**Given information**
—————

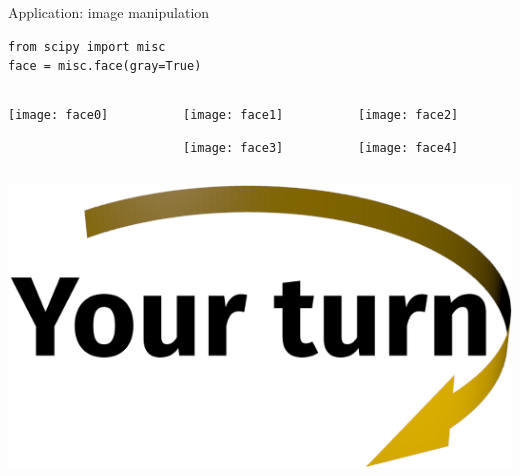 \documentclass[svgnames]{beamer}
\begin{document}
\begin{frame}[fragile]{Application: image manipulation}

 \begin{lstlisting}
from scipy import misc
face = misc.face(gray=True)
 \end{lstlisting}

 \vspace{-0.2truecm}
 \begin{columns}
  \begin{column}{0.33\textwidth}
   \begin{center}
    \texttt{[image: face0]}
    
    \vspace{2.4truecm}
   \end{center}
  \end{column}%
  \begin{column}{0.33\textwidth}
   \begin{center}
    \texttt{[image: face1]}

    \texttt{[image: face3]}
   \end{center}
  \end{column}%
  \begin{column}{0.33\textwidth}
   \begin{center}
    \texttt{[image: face2]}

    \texttt{[image: face4]}
   \end{center}
  \end{column}%
 \end{columns}

 \vspace{0.2truecm}
 \begin{center}
  \includegraphics[width=3truecm]{yourturn}
 \end{center}
\end{frame}
\end{document}
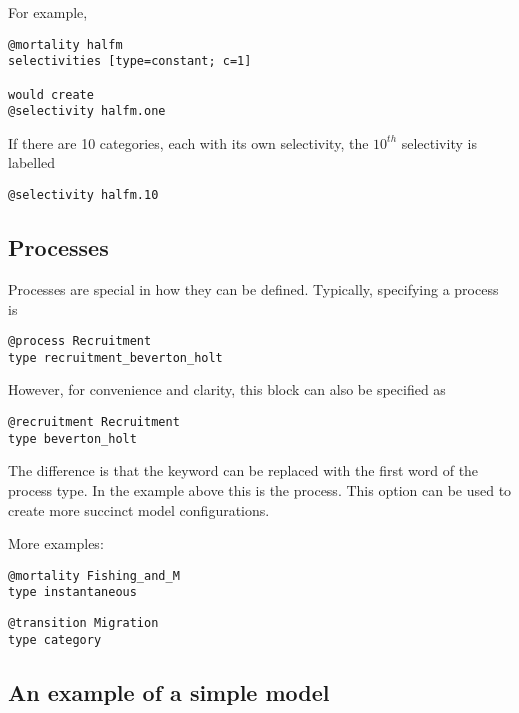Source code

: For example,

{\small{\begin{verbatim}
@mortality halfm
selectivities [type=constant; c=1]

would create
@selectivity halfm.one
\end{verbatim}}}

If there are 10 categories, each with its own selectivity, the $10^{th}$ selectivity is labelled

{\small{\begin{verbatim}
@selectivity halfm.10
\end{verbatim}}}

\subsection{Processes}

Processes are special in how they can be defined. Typically, specifying a process is

{\small{\begin{verbatim}
@process Recruitment
type recruitment_beverton_holt
\end{verbatim}}}

However, for convenience and clarity, this block can also be specified as

{\small{\begin{verbatim}
@recruitment Recruitment
type beverton_holt
\end{verbatim}}}

The difference is that the keyword  can be replaced with the first word of the process type. In the example above this is the  process. This option can be used to create more succinct model configurations.

More examples:

{\small{\begin{verbatim}
@mortality Fishing_and_M
type instantaneous
\end{verbatim}}}

{\small{\begin{verbatim}
@transition Migration
type category
\end{verbatim}}}

\subsection{An example of a simple model\label{example1}}




%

—————

**Action item**
The listing above must be retyped word for word, without the pictures.

**Finished task**
 \documentclass[svgnames]{beamer}
\begin{document}
\begin{frame}[fragile]{Application: image manipulation}

 \begin{lstlisting}
from scipy import misc
face = misc.face(gray=True)
 \end{lstlisting}

 \vspace{-0.2truecm}
 \begin{columns}
  \begin{column}{0.33\textwidth}
   \begin{center}
    \texttt{[image: face0]}
    
    \vspace{2.4truecm}
   \end{center}
  \end{column}%
  \begin{column}{0.33\textwidth}
   \begin{center}
    \texttt{[image: face1]}

    \texttt{[image: face3]}
   \end{center}
  \end{column}%
  \begin{column}{0.33\textwidth}
   \begin{center}
    \texttt{[image: face2]}

    \texttt{[image: face4]}
   \end{center}
  \end{column}%
 \end{columns}

 \vspace{0.2truecm}
 \begin{center}
  \includegraphics[width=3truecm]{yourturn}
 \end{center}
\end{frame}
\end{document}
Source code

: For example,

{\small{\begin{verbatim}
@mortality halfm
selectivities [type=constant; c=1]

would create
@selectivity halfm.one
\end{verbatim}}}

If there are 10 categories, each with its own selectivity, the $10^{th}$ selectivity is labelled

{\small{\begin{verbatim}
@selectivity halfm.10
\end{verbatim}}}

\subsection{Processes}

Processes are special in how they can be defined. Typically, specifying a process is

{\small{\begin{verbatim}
@process Recruitment
type recruitment_beverton_holt
\end{verbatim}}}

However, for convenience and clarity, this block can also be specified as

{\small{\begin{verbatim}
@recruitment Recruitment
type beverton_holt
\end{verbatim}}}

The difference is that the keyword  can be replaced with the first word of the process type. In the example above this is the  process. This option can be used to create more succinct model configurations.

More examples:

{\small{\begin{verbatim}
@mortality Fishing_and_M
type instantaneous
\end{verbatim}}}

{\small{\begin{verbatim}
@transition Migration
type category
\end{verbatim}}}

\subsection{An example of a simple model\label{example1}}




%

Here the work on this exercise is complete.